La REP PMCB peut apparaître comme une nouvelle contrainte. Que répondez-vous aux acteurs du bâtiment ?

 

La REP pourrait être opportunité financière pour les artisans. Aujourd’hui, se défaire de ses déchets est coûteux. Demain, si les entreprises de travaux se mettent en ordre de marche pour trier leurs déchets, elles pourront bénéficier d’une reprise « gratuite ». Dès 2023, à partir du moment où les déchetteries auront contractualiser avec les éco-organismes, il y aura une baisse significative de la facture déchet pour ces entreprises. Et il deviendra plus intéressant de trier.

 

La REP est aussi l’occasion pour ces entreprises de revoir leur modèle sur le chantier.

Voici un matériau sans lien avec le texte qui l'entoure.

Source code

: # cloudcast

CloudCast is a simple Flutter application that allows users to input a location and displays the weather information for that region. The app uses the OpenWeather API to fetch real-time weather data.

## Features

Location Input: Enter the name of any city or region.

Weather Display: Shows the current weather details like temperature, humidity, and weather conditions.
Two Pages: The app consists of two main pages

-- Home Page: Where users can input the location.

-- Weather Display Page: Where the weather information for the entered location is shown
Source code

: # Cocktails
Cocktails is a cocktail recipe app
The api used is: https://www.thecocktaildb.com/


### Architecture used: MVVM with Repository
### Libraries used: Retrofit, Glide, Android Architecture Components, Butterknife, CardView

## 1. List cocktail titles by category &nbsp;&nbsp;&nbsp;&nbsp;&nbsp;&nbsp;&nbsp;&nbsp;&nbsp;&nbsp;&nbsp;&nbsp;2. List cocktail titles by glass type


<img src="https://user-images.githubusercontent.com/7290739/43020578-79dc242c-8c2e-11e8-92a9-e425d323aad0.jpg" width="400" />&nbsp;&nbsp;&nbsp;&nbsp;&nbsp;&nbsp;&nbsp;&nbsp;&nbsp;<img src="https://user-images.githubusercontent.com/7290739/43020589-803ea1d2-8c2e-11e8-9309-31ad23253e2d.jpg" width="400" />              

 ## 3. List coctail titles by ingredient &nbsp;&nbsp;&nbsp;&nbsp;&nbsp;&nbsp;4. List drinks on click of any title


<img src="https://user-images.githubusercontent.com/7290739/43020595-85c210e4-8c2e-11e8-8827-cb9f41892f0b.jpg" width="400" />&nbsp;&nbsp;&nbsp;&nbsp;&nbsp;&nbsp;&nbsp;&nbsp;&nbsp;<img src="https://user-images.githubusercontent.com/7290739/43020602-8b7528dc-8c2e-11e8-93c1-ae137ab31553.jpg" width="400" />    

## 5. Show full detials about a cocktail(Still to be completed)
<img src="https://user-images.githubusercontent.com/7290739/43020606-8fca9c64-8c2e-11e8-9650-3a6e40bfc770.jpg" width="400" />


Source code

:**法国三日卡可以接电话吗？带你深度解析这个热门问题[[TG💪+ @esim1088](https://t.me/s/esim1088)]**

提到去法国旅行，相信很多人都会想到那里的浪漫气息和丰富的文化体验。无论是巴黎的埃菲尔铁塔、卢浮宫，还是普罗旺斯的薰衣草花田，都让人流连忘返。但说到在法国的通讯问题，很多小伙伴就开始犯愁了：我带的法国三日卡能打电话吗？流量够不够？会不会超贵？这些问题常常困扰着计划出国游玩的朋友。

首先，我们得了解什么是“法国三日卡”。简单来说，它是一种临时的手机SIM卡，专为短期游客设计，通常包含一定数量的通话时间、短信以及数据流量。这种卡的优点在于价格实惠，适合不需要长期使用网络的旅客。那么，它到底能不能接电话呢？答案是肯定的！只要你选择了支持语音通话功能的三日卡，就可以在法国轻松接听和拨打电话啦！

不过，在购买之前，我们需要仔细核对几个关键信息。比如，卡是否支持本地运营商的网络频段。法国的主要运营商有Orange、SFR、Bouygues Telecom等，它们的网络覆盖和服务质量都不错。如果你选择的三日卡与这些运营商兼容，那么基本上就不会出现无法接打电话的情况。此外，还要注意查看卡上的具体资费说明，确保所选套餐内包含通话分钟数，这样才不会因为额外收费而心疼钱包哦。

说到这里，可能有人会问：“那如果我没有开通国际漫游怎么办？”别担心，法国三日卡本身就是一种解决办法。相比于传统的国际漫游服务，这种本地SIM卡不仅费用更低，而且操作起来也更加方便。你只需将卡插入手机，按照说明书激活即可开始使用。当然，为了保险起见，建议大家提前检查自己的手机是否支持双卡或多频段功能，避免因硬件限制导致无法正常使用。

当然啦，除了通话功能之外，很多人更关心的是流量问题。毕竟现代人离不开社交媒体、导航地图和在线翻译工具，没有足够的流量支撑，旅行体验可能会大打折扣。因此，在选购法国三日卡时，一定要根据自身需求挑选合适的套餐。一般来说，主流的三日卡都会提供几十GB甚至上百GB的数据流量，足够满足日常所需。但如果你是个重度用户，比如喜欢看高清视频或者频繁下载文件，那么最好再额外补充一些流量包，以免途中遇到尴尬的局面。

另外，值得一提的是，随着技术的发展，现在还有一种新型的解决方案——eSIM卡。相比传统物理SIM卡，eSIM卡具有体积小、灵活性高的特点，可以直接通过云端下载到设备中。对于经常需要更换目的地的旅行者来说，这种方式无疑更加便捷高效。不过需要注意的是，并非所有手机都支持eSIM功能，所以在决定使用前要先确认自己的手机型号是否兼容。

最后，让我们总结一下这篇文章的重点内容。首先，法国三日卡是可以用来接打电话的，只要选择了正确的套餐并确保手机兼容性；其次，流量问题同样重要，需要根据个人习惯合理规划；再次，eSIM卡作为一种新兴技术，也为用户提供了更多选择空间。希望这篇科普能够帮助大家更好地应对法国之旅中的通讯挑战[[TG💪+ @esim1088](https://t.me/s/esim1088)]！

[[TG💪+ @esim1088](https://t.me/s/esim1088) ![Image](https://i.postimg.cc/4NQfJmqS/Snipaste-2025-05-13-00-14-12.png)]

Le client souhaite voir ses déchets valorisés et il va de plus en plus l’imposer dans son cahier des charges.

 

Pour les metteurs sur le marché, l’écocontribution peut s’apparenter à une taxe. Mais il y a deux façons d’en tirer profit :

 

  • Valoriser dans sa communication, auprès de ses salariés, de ses clients, de ses parties prenantes, de ses actionnaires… cette écocontribution comme un pas de plus dans la transformation digitale.
  • Bénéficier de supports et de l’expertise qui peuvent être amenés l’éco-organisme pour mieux réfléchir à l’innovation de demain, à l’écoconception dans les process, et finalement aller plus loin que la simple conformité réglementaire.

 

Pour les distributeurs, soit je le vis comme une contrainte, soit je le vois comme l’opportunité de développer du service et de fidéliser mes clients en faisant en sorte que les artisans viennent plus souvent dans mes points de vente.

 

On parle d’une hausse des coûts des matériaux du fait du déploiement de la REP. L’inquiétude est-elle justifiée ?

 

Il y aura une augmentation sur les coûts mais la progressivité mise en place par les pouvoirs publics fait que les écocontributions vont être assez faibles, voire symboliques, en 2023. Certes, il y aura une hausse des coûts mais elle sera plus légère que celle liée à l’énergie.

 

En revanche, pour les entreprises de travaux, elles vont avoir la possibilité de réduire la facture déchets pour le compte du particulier. Elles pourront aussi aller plus loin et se différencier de la concurrence en apportant de la traçabilité au client, qui est de plus en plus regardant sur l’impact environnemental de ses déchets.

 

Quelles sont les étapes à suivre pour les metteurs sur le marché d’ici le 1er mai 2023 ?

 

Pour les metteurs sur le marché, ça se passe en trois étapes : l’adhésion, la déclaration et la facturation. L’adhésion était dû au 1er janvier 2023. Pour ceux qui ne le font pas encore fait, ils peuvent le faire gratuitement en moins de cinq minutes depuis le site de Valobat. Le contrat est signé de façon électronique.

 

Une fois l’adhésion réalisée, le metteur sur le marché est en conformité. Dans un délai de deux semaines, nous lui transmettrons son numéro d’identifiant unique délivré par l’Ademe qu’il va pouvoir mettre dans ses conditions générales de vente, son catalogue, ses factures, son site internet…

 

La prochaine étape débutera mi-février avec la déclaration des mises sur le marché. La facturation, elle, arrivera à la fin du premier semestre 2023.